The team of researchers at the Universities of Belfast, Sheffield, Bristol, Glasgow, Oxford, St Andrews and Historic England, plus international colleagues, used measurements from almost 15,000 samples from objects dating back as far as 60,000 years ago, as part of a seven-year project.
They used the measurements to create new international radiocarbon calibration (IntCal) curves, which are fundamental across the scientific spectrum for accurately dating artefacts and making predictions about the future.
Professor E Marian Scott, from University of Glasgow’s School of Mathematics and Statistics, said: "Newer technology is changing how radiocarbon measurements are made, meaning that smaller and smaller samples can be dated. This multi-disciplinary team effort brought together many new measurements on single year tree rings with improved measurement precision, better scientific understanding of the global carbon cycle and new statistical methodology which taken together means that the curves now extend beyond 55,000 years and incorporate experimental, reservoir and measurement uncertainties. New Bayesian statistical models are fundamental to the updated and improved calibration curves that will enhance our understanding of the past."
Professor Paula Reimer, from Queen’s University Belfast and head of the IntCal project, said: "Radiocarbon dating has revolutionised the field of archaeology and environmental science.
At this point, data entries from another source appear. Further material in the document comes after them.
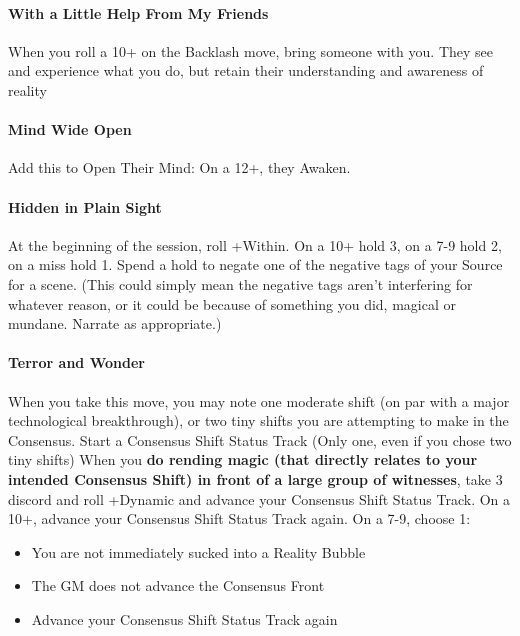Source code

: \documentclass[10pt,twoside,openright]{memoir}
\begin{document}
\hypertarget{with-a-little-help-from-my-friends}{%
\paragraph{With a Little Help From My
Friends}\label{with-a-little-help-from-my-friends}}

When you roll a 10+ on the Backlash move, bring someone with you. They
see and experience what you do, but retain their understanding and
awareness of reality

\hypertarget{mind-wide-open}{%
\paragraph{Mind Wide Open}\label{mind-wide-open}}

Add this to Open Their Mind: On a 12+, they Awaken.

\hypertarget{hidden-in-plain-sight}{%
\paragraph{Hidden in Plain Sight}\label{hidden-in-plain-sight}}

At the beginning of the session, roll +Within. On a 10+ hold 3, on a 7-9
hold 2, on a miss hold 1. Spend a hold to negate one of the negative
tags of your Source for a scene. (This could simply mean the negative
tags aren't interfering for whatever reason, or it could be because of
something you did, magical or mundane. Narrate as appropriate.)

\hypertarget{terror-and-wonder}{%
\paragraph{Terror and Wonder}\label{terror-and-wonder}}

When you take this move, you may note one moderate shift (on par with a
major technological breakthrough), or two tiny shifts you are attempting
to make in the Consensus. Start a Consensus Shift Status Track (Only
one, even if you chose two tiny shifts) When you \textbf{do rending
magic (that directly relates to your intended Consensus Shift) in front
of a large group of witnesses}, take 3 discord and roll +Dynamic and
advance your Consensus Shift Status Track. On a 10+, advance your
Consensus Shift Status Track again. On a 7-9, choose 1:

\begin{itemize}
\item
  You are not immediately sucked into a Reality Bubble
\item
  The GM does not advance the Consensus Front
\item
  Advance your Consensus Shift Status Track again
\end{itemize}
\end{document}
As we improve the calibration curve, we learn more about our history. The IntCal calibration curves are key to helping answer big questions about the environment and our place within it."
Radiocarbon dating is vital to fields such as archaeology and geoscience to date everything from the oldest modern human bones to historic climate patterns.
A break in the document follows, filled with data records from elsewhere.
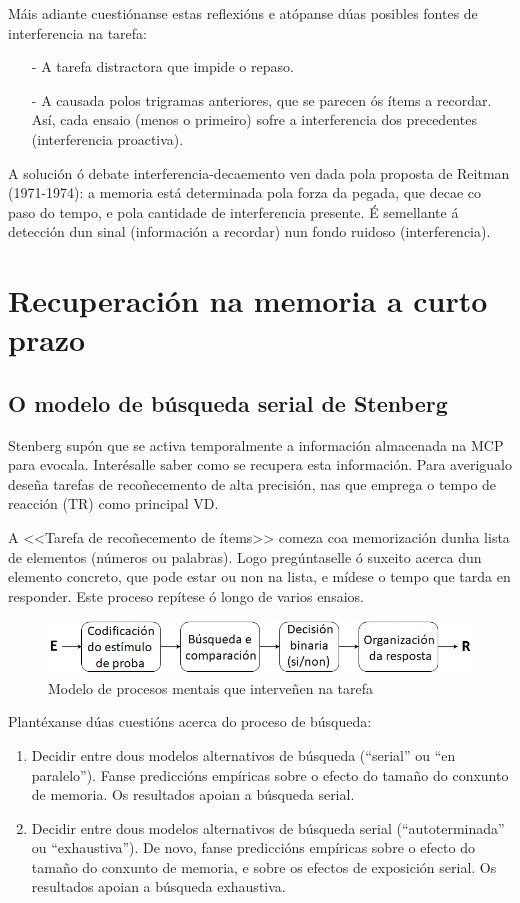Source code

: \documentclass[a4paper,11pt]{article}
\begin{document}
Máis adiante cuestiónanse estas reflexións e atópanse dúas posibles fontes de interferencia na tarefa:
\begin{itemize}
	\item[-] A tarefa distractora que impide o repaso.
	\item[-] A causada polos trigramas anteriores, que se parecen ós ítems a recordar. Así, cada
	ensaio (menos o primeiro) sofre a interferencia dos precedentes (interferencia proactiva).
\end{itemize}

A solución ó debate interferencia-decaemento ven dada pola proposta de Reitman (1971-1974): a memoria está determinada pola forza da pegada, que decae co paso do tempo, e pola cantidade de interferencia presente. É semellante á detección dun sinal (información a recordar) nun fondo ruidoso (interferencia). 

\section{Recuperación na memoria a curto prazo}
\subsection{O modelo de búsqueda serial de Stenberg}
Stenberg supón que se activa temporalmente a información almacenada na MCP para evocala. Interésalle saber como se recupera esta información. Para averigualo deseña tarefas de recoñecemento de alta precisión, nas que emprega o tempo de reacción (TR) como principal VD. 

A <<Tarefa de recoñecemento de ítems>> comeza coa memorización dunha lista de elementos (números ou palabras). Logo pregúntaselle ó suxeito acerca dun elemento concreto, que pode estar ou non na lista, e mídese o tempo que tarda en responder. Este proceso repítese ó longo de varios ensaios.

\begin{figure}[h!]
	\centering
	\includegraphics[width=0.58\linewidth]{memoria2_2}
	\caption{Modelo de procesos mentais que interveñen na tarefa}
\end{figure}

Plantéxanse dúas cuestións acerca do proceso de búsqueda:
\begin{enumerate}
	\item Decidir entre dous modelos alternativos de búsqueda (``serial'' ou ``en paralelo'').
	Fanse prediccións empíricas sobre o efecto do tamaño do conxunto de memoria. Os resultados apoian
	a búsqueda serial.
	\item Decidir entre dous modelos alternativos de búsqueda serial (``autoterminada'' ou
	``exhaustiva''). De novo, fanse prediccións empíricas sobre o efecto do tamaño do conxunto de 			memoria, e sobre os efectos de exposición serial. Os resultados apoian a búsqueda exhaustiva.
\end{enumerate}
\end{document}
Archaeologists can use that knowledge to restore historic monuments or study the demise of the Neanderthals, while geoscientists on the Intergovernmental Panel on Climate Change (IPCC), rely upon the curves to find out about what the climate was like in the past to better understand and prepare for future changes.
The team of researchers have developed three curves dependent upon where the object to be dated is found. The new curves, to be published in Radiocarbon, are IntCal20 for the Northern Hemisphere, SHCal20 for the Southern Hemisphere, and Marine20 for the world’s oceans.
Dr Tim Heaton, from the University of Sheffield and lead author on the Marine20 curve, said: "This is a very exciting time to be working in radiocarbon. Developments in the field have made it possible to truly advance our understanding. I look forward to seeing what new insights into our past these recalculated radiocarbon timescales provide."
The previous radiocarbon calibration curves developed over the past 50 years, were heavily reliant upon measurements taken from chunks of wood covering 10 to 20 years so they were big enough to be tested for radiocarbon.
Advances in radiocarbon testing mean the updated curves instead use tiny samples, such as tree-rings covering just single years, that provide previously impossible precision and detail in the new calibration curves. Additionally, improvements in understanding of the carbon cycle have meant the curves have now been extended all the way to the limit of the radiocarbon technique 55,000 years ago.
Radiocarbon dating is the most frequently used approach for dating the last 55,000 years and underpins archaeological and environmental science. It was first developed in 1949. It depends upon two isotopes of carbon called stable 12C and radioactive 14C.
While a plant or animal is alive it takes in new carbon, so has the same ratio of these isotopes as the atmosphere at the time. But once an organism dies it stops taking in new carbon, the stable 12C remains but the 14C decays at a known rate. By measuring the ratio of 14C to 12C left in an object the date of its death can be estimated.
If the level of atmospheric 14C were constant, this would be easy. However, it has fluctuated significantly throughout history. In order to date organisms precisely scientists need a reliable historical record of its variation to accurately transform 14C measurements into calendar ages. The new IntCal curves provide this link.
The curves are created based on collecting a huge number of archives which store past radiocarbon but can also be dated using another method. Such archives include tree-rings
from up to 14,000 years ago, stalagmites found in caves, corals from the sea and cores drilled from lake and ocean sediments. In total, the new curves were based upon almost 15,000 measurements of radiocarbon taken from objects as old as 60,000 years.
Alex Bayliss, Head of Scientific Dating at Historic England, said: "Accurate and high-precision radiocarbon dating underpins the public’s enjoyment of the historic environment and enables better preservation and protection.
"The new curves have internationally important implications for archaeological methodology, and for practices in conservation and understanding of wooden built heritage."
Darrell Kaufman of the IPCC said: "The IntCal series of curves are critical for providing a perspective on past climate which is essential for our understanding of the climate system, and a baseline for modelling future changes."